Ídem abrió la boca, no dijo nada, la cerró y se volvió lentamente hacia Xeno.
—¿Cuál es la razón por la que nos veremos obligados a hacerles la guerra? —le preguntó.
—Imperativo histórico —replicó Xeno.
—Ah, sí. Sabía que era algo así. Me temo que es inevitable. Es una pena, pero… Ya lo ves, no hay forma de evitarlo.
Otro repiqueteo de cascos de caballos precedió a la aparición de un segundo grupo de jinetes, pero éste galopaba colina abajo. Todos llevaban el casco emplumado típico del soldado de Efebas y gritaban entusiásticamente.

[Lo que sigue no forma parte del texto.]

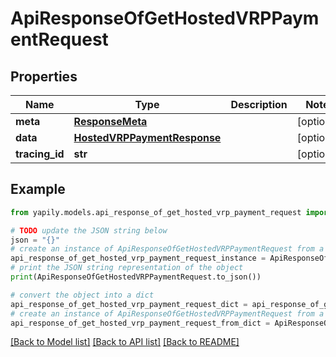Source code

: # ApiResponseOfGetHostedVRPPaymentRequest


## Properties

Name | Type | Description | Notes
------------ | ------------- | ------------- | -------------
**meta** | [**ResponseMeta**](ResponseMeta.md) |  | [optional] 
**data** | [**HostedVRPPaymentResponse**](HostedVRPPaymentResponse.md) |  | [optional] 
**tracing_id** | **str** |  | [optional] 

## Example

```python
from yapily.models.api_response_of_get_hosted_vrp_payment_request import ApiResponseOfGetHostedVRPPaymentRequest

# TODO update the JSON string below
json = "{}"
# create an instance of ApiResponseOfGetHostedVRPPaymentRequest from a JSON string
api_response_of_get_hosted_vrp_payment_request_instance = ApiResponseOfGetHostedVRPPaymentRequest.from_json(json)
# print the JSON string representation of the object
print(ApiResponseOfGetHostedVRPPaymentRequest.to_json())

# convert the object into a dict
api_response_of_get_hosted_vrp_payment_request_dict = api_response_of_get_hosted_vrp_payment_request_instance.to_dict()
# create an instance of ApiResponseOfGetHostedVRPPaymentRequest from a dict
api_response_of_get_hosted_vrp_payment_request_from_dict = ApiResponseOfGetHostedVRPPaymentRequest.from_dict(api_response_of_get_hosted_vrp_payment_request_dict)
```
[[Back to Model list]](../README.md#documentation-for-models) [[Back to API list]](../README.md#documentation-for-api-endpoints) [[Back to README]](../README.md)


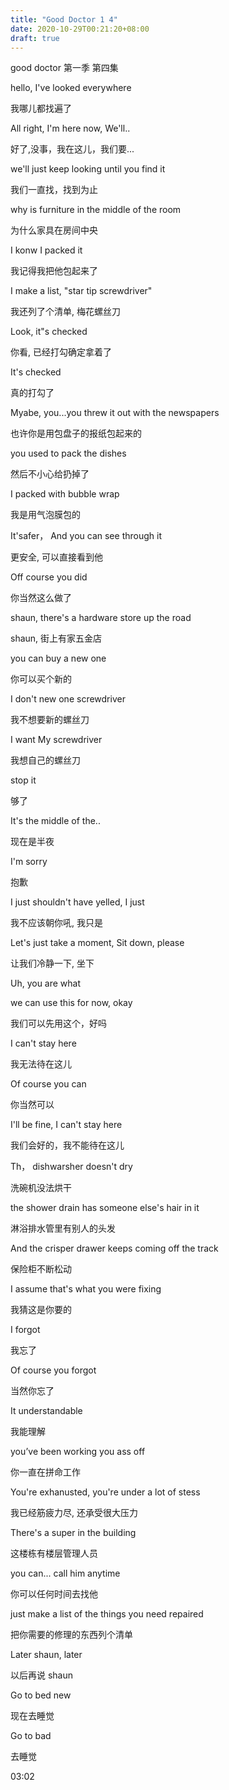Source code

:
 ```yaml
---
title: "Good Doctor 1 4"
date: 2020-10-29T00:21:20+08:00
draft: true
---
```


good doctor 第一季 第四集

hello, I've looked everywhere

我哪儿都找遍了

All right, I'm here now, We'll..

好了,没事，我在这儿，我们要...

we'll just keep looking until you find it

我们一直找，找到为止

why is furniture in the middle of the room

为什么家具在房间中央

I konw I packed it

我记得我把他包起来了

I make a list, "star tip screwdriver"

我还列了个清单, 梅花螺丝刀

Look, it"s checked

你看, 已经打勾确定拿着了

It's checked

真的打勾了

Myabe, you...you threw it out with the newspapers

也许你是用包盘子的报纸包起来的

you used to pack the dishes

然后不小心给扔掉了

I packed with bubble wrap

我是用气泡膜包的

It'safer， And you can see through it

更安全, 可以直接看到他

Off course you did

你当然这么做了

shaun, there's a hardware store up the road

shaun, 街上有家五金店

you can buy a new one

你可以买个新的

I don't new one screwdriver

我不想要新的螺丝刀

I want My screwdriver

我想自己的螺丝刀

stop it

够了

It's the middle of the.. 

现在是半夜

I'm sorry

抱歉

I just shouldn't have yelled, I just

我不应该朝你吼, 我只是

Let's just take a moment, Sit down, please

让我们冷静一下, 坐下

Uh, you are what

we can use this for now, okay

我们可以先用这个，好吗

I can't stay here

我无法待在这儿

Of course you can

你当然可以

I'll be fine, I can't stay here

我们会好的，我不能待在这儿

Th， dishwarsher doesn't dry

洗碗机没法烘干

the shower drain has someone else's hair in it

淋浴排水管里有别人的头发

And the crisper drawer keeps coming off the track

保险柜不断松动

I assume that's what you were fixing

我猜这是你要的

I forgot

我忘了

Of course you forgot

当然你忘了

It understandable

我能理解


you’ve  been working you ass off

你一直在拼命工作

You're exhanusted, you're under a lot of stess

我已经筋疲力尽, 还承受很大压力

There's a super in the building

这楼栋有楼层管理人员

you can... call him anytime

你可以任何时间去找他

just make a list of the things you need repaired

把你需要的修理的东西列个清单

Later shaun, later

以后再说 shaun

Go to bed new 

现在去睡觉

Go to bad

去睡觉

03:02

Ídem se removió en el banco hasta encontrar una postura más cómoda y cruzó las manos sobre el estómago.
—Ésos eran los hombres del Tirano —dijo. El grupo de jinetes cruzó las puertas de la ciudad y se alejó al galope por el desierto—. Puedes apostar a que los ha enviado para que comprueben cuál es la situación.
Teppic estaba enterado de la enemistad existente entre Efebas y Espadarta, naturalmente. El Viejo Reino había sacado un considerable provecho de ella haciendo cuanto estaba a su alcance para que los comerciantes de ambos bandos tuvieran a su disposición un lugar discreto en el que intercambiar sus artículos. Teppic bajó la cabeza y empezó a repiquetear con los dedos sobre la mesa.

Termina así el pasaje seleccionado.